Your assignment >> Your response should reproduce every line of the entries that contains the word "directory".

[Data extracted from a collection]
- - - - - - -

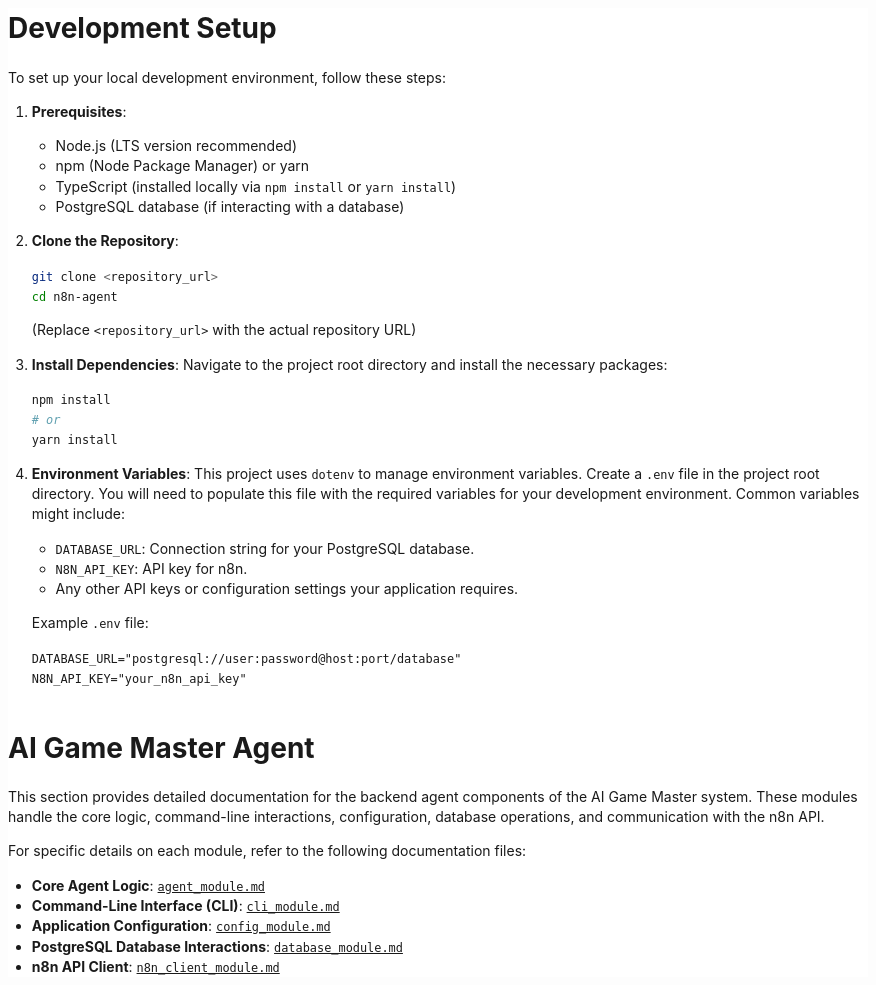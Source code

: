 # Development Setup

To set up your local development environment, follow these steps:

1.  **Prerequisites**:
    *   Node.js (LTS version recommended)
    *   npm (Node Package Manager) or yarn
    *   TypeScript (installed locally via `npm install` or `yarn install`)
    *   PostgreSQL database (if interacting with a database)

2.  **Clone the Repository**:
    ```bash
    git clone <repository_url>
    cd n8n-agent
    ```
    (Replace `<repository_url>` with the actual repository URL)

3.  **Install Dependencies**:
    Navigate to the project root directory and install the necessary packages:
    ```bash
    npm install
    # or
    yarn install
    ```

4.  **Environment Variables**:
    This project uses `dotenv` to manage environment variables. Create a `.env` file in the project root directory. You will need to populate this file with the required variables for your development environment. Common variables might include:
    *   `DATABASE_URL`: Connection string for your PostgreSQL database.
    *   `N8N_API_KEY`: API key for n8n.
    *   Any other API keys or configuration settings your application requires.

    Example `.env` file:
    ```
    DATABASE_URL="postgresql://user:password@host:port/database"
    N8N_API_KEY="your_n8n_api_key"
    ```

# AI Game Master Agent

This section provides detailed documentation for the backend agent components of the AI Game Master system. These modules handle the core logic, command-line interactions, configuration, database operations, and communication with the n8n API.

For specific details on each module, refer to the following documentation files:

*   **Core Agent Logic**: [`agent_module.md`](./agent/agent_module.md)
*   **Command-Line Interface (CLI)**: [`cli_module.md`](./agent/cli_module.md)
*   **Application Configuration**: [`config_module.md`](./agent/config_module.md)
*   **PostgreSQL Database Interactions**: [`database_module.md`](./agent/database_module.md)
*   **n8n API Client**: [`n8n_client_module.md`](./agent/n8n_client_module.md)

- - - - - - -

Solution below >>
    Navigate to the project root directory and install the necessary packages:
    This project uses `dotenv` to manage environment variables. Create a `.env` file in the project root directory. You will need to populate this file with the required variables for your development environment. Common variables might include:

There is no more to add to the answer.